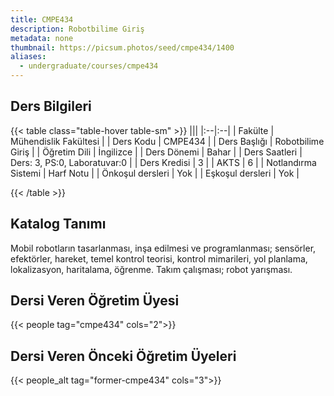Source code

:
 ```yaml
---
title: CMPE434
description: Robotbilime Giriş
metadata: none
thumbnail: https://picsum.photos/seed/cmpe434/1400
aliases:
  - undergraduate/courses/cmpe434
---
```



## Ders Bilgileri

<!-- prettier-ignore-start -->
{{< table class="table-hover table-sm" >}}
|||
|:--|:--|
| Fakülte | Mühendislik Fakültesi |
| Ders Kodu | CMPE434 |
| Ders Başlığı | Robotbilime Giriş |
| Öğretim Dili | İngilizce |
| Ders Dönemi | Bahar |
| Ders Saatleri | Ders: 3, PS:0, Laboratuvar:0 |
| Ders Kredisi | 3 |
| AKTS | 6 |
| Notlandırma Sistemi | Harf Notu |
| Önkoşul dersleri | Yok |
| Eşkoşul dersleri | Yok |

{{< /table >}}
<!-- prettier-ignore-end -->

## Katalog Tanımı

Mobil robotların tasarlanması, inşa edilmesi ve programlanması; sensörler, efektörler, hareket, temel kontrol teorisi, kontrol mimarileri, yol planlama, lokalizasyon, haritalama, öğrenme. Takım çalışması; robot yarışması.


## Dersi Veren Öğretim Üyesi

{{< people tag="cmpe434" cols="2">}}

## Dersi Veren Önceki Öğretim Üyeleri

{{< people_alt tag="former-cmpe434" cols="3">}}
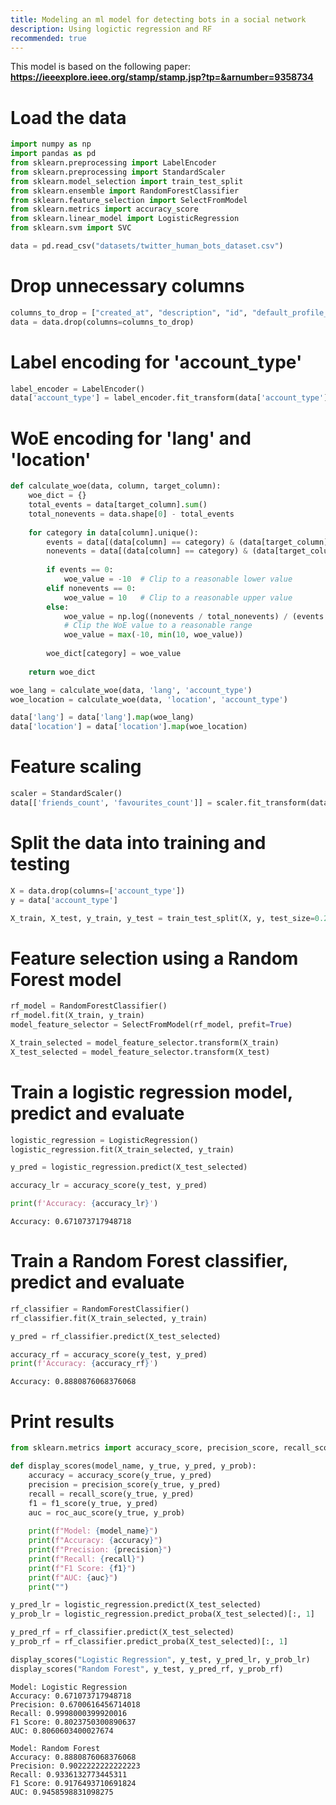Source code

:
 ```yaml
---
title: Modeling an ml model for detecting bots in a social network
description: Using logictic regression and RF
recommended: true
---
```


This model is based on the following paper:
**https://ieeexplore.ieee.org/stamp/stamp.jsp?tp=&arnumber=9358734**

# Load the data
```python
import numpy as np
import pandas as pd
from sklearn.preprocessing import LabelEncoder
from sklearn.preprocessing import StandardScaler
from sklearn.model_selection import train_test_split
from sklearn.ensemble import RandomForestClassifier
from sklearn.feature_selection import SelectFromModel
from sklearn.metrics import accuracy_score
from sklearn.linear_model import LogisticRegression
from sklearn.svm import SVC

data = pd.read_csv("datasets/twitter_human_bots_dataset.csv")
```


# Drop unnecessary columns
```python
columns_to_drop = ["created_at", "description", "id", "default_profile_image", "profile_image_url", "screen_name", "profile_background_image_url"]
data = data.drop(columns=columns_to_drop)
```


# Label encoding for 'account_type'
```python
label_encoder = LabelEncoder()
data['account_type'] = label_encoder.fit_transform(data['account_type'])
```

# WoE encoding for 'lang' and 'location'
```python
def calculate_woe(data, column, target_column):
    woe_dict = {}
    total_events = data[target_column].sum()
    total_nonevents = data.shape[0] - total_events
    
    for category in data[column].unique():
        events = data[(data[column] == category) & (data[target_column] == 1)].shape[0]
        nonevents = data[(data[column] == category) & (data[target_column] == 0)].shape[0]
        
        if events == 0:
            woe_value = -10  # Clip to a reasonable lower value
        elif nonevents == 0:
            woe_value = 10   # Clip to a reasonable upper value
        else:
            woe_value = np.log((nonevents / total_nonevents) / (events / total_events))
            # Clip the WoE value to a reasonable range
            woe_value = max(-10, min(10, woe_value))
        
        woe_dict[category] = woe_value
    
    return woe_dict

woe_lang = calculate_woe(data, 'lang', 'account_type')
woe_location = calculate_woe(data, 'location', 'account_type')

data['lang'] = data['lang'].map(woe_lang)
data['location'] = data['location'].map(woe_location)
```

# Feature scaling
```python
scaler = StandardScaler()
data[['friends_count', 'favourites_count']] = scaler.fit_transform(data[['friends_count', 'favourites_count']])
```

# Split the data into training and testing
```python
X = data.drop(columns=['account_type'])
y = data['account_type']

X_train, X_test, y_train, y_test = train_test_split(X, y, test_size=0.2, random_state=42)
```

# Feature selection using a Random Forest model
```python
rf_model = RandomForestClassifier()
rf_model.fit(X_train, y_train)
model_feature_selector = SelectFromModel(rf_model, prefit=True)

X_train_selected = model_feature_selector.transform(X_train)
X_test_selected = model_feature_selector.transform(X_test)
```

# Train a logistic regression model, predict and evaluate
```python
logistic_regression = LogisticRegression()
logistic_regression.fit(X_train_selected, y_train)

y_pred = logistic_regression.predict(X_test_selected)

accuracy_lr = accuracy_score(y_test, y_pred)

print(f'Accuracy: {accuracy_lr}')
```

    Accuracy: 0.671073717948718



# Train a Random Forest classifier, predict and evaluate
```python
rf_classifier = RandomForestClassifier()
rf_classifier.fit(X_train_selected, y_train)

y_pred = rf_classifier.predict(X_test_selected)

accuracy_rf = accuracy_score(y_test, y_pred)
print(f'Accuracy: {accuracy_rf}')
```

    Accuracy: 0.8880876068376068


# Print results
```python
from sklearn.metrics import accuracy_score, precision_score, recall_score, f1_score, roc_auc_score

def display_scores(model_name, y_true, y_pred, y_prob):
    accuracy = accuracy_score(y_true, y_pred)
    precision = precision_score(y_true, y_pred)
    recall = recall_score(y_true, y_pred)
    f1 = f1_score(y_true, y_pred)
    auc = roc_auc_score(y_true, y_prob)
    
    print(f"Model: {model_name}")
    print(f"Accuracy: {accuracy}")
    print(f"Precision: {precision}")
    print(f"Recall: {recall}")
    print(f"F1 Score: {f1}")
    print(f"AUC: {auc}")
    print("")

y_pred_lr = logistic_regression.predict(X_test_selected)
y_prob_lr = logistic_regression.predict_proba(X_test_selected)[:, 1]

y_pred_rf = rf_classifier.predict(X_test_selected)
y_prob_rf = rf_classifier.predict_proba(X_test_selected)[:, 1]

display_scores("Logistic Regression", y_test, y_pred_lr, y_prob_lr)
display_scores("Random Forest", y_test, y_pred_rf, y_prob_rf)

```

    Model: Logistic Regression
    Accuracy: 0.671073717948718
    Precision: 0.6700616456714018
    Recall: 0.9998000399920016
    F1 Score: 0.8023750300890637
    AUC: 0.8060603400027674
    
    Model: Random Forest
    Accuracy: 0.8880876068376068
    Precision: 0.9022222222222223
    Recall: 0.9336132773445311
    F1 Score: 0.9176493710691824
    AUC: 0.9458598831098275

----

▸ **TASK TO CARRY OUT**:
Reproduce the whole listing above word for word, but not its pictures.

▸ **RESULT OF THE TASK**:
Source code

:
 ```yaml
---
title: CMPE434
description: Robotbilime Giriş
metadata: none
thumbnail: https://picsum.photos/seed/cmpe434/1400
aliases:
  - undergraduate/courses/cmpe434
---
```



## Ders Bilgileri

<!-- prettier-ignore-start -->
{{< table class="table-hover table-sm" >}}
|||
|:--|:--|
| Fakülte | Mühendislik Fakültesi |
| Ders Kodu | CMPE434 |
| Ders Başlığı | Robotbilime Giriş |
| Öğretim Dili | İngilizce |
| Ders Dönemi | Bahar |
| Ders Saatleri | Ders: 3, PS:0, Laboratuvar:0 |
| Ders Kredisi | 3 |
| AKTS | 6 |
| Notlandırma Sistemi | Harf Notu |
| Önkoşul dersleri | Yok |
| Eşkoşul dersleri | Yok |

{{< /table >}}
<!-- prettier-ignore-end -->

## Katalog Tanımı

Mobil robotların tasarlanması, inşa edilmesi ve programlanması; sensörler, efektörler, hareket, temel kontrol teorisi, kontrol mimarileri, yol planlama, lokalizasyon, haritalama, öğrenme. Takım çalışması; robot yarışması.


## Dersi Veren Öğretim Üyesi

{{< people tag="cmpe434" cols="2">}}

## Dersi Veren Önceki Öğretim Üyeleri

{{< people_alt tag="former-cmpe434" cols="3">}}
Source code

:
 ```yaml
---
title: Modeling an ml model for detecting bots in a social network
description: Using logictic regression and RF
recommended: true
---
```


This model is based on the following paper:
**https://ieeexplore.ieee.org/stamp/stamp.jsp?tp=&arnumber=9358734**

# Load the data
```python
import numpy as np
import pandas as pd
from sklearn.preprocessing import LabelEncoder
from sklearn.preprocessing import StandardScaler
from sklearn.model_selection import train_test_split
from sklearn.ensemble import RandomForestClassifier
from sklearn.feature_selection import SelectFromModel
from sklearn.metrics import accuracy_score
from sklearn.linear_model import LogisticRegression
from sklearn.svm import SVC

data = pd.read_csv("datasets/twitter_human_bots_dataset.csv")
```


# Drop unnecessary columns
```python
columns_to_drop = ["created_at", "description", "id", "default_profile_image", "profile_image_url", "screen_name", "profile_background_image_url"]
data = data.drop(columns=columns_to_drop)
```


# Label encoding for 'account_type'
```python
label_encoder = LabelEncoder()
data['account_type'] = label_encoder.fit_transform(data['account_type'])
```

# WoE encoding for 'lang' and 'location'
```python
def calculate_woe(data, column, target_column):
    woe_dict = {}
    total_events = data[target_column].sum()
    total_nonevents = data.shape[0] - total_events
    
    for category in data[column].unique():
        events = data[(data[column] == category) & (data[target_column] == 1)].shape[0]
        nonevents = data[(data[column] == category) & (data[target_column] == 0)].shape[0]
        
        if events == 0:
            woe_value = -10  # Clip to a reasonable lower value
        elif nonevents == 0:
            woe_value = 10   # Clip to a reasonable upper value
        else:
            woe_value = np.log((nonevents / total_nonevents) / (events / total_events))
            # Clip the WoE value to a reasonable range
            woe_value = max(-10, min(10, woe_value))
        
        woe_dict[category] = woe_value
    
    return woe_dict

woe_lang = calculate_woe(data, 'lang', 'account_type')
woe_location = calculate_woe(data, 'location', 'account_type')

data['lang'] = data['lang'].map(woe_lang)
data['location'] = data['location'].map(woe_location)
```

# Feature scaling
```python
scaler = StandardScaler()
data[['friends_count', 'favourites_count']] = scaler.fit_transform(data[['friends_count', 'favourites_count']])
```

# Split the data into training and testing
```python
X = data.drop(columns=['account_type'])
y = data['account_type']

X_train, X_test, y_train, y_test = train_test_split(X, y, test_size=0.2, random_state=42)
```

# Feature selection using a Random Forest model
```python
rf_model = RandomForestClassifier()
rf_model.fit(X_train, y_train)
model_feature_selector = SelectFromModel(rf_model, prefit=True)

X_train_selected = model_feature_selector.transform(X_train)
X_test_selected = model_feature_selector.transform(X_test)
```

# Train a logistic regression model, predict and evaluate
```python
logistic_regression = LogisticRegression()
logistic_regression.fit(X_train_selected, y_train)

y_pred = logistic_regression.predict(X_test_selected)

accuracy_lr = accuracy_score(y_test, y_pred)

print(f'Accuracy: {accuracy_lr}')
```

    Accuracy: 0.671073717948718



# Train a Random Forest classifier, predict and evaluate
```python
rf_classifier = RandomForestClassifier()
rf_classifier.fit(X_train_selected, y_train)

y_pred = rf_classifier.predict(X_test_selected)

accuracy_rf = accuracy_score(y_test, y_pred)
print(f'Accuracy: {accuracy_rf}')
```

    Accuracy: 0.8880876068376068


# Print results
```python
from sklearn.metrics import accuracy_score, precision_score, recall_score, f1_score, roc_auc_score

def display_scores(model_name, y_true, y_pred, y_prob):
    accuracy = accuracy_score(y_true, y_pred)
    precision = precision_score(y_true, y_pred)
    recall = recall_score(y_true, y_pred)
    f1 = f1_score(y_true, y_pred)
    auc = roc_auc_score(y_true, y_prob)
    
    print(f"Model: {model_name}")
    print(f"Accuracy: {accuracy}")
    print(f"Precision: {precision}")
    print(f"Recall: {recall}")
    print(f"F1 Score: {f1}")
    print(f"AUC: {auc}")
    print("")

y_pred_lr = logistic_regression.predict(X_test_selected)
y_prob_lr = logistic_regression.predict_proba(X_test_selected)[:, 1]

y_pred_rf = rf_classifier.predict(X_test_selected)
y_prob_rf = rf_classifier.predict_proba(X_test_selected)[:, 1]

display_scores("Logistic Regression", y_test, y_pred_lr, y_prob_lr)
display_scores("Random Forest", y_test, y_pred_rf, y_prob_rf)

```

    Model: Logistic Regression
    Accuracy: 0.671073717948718
    Precision: 0.6700616456714018
    Recall: 0.9998000399920016
    F1 Score: 0.8023750300890637
    AUC: 0.8060603400027674
    
    Model: Random Forest
    Accuracy: 0.8880876068376068
    Precision: 0.9022222222222223
    Recall: 0.9336132773445311
    F1 Score: 0.9176493710691824
    AUC: 0.9458598831098275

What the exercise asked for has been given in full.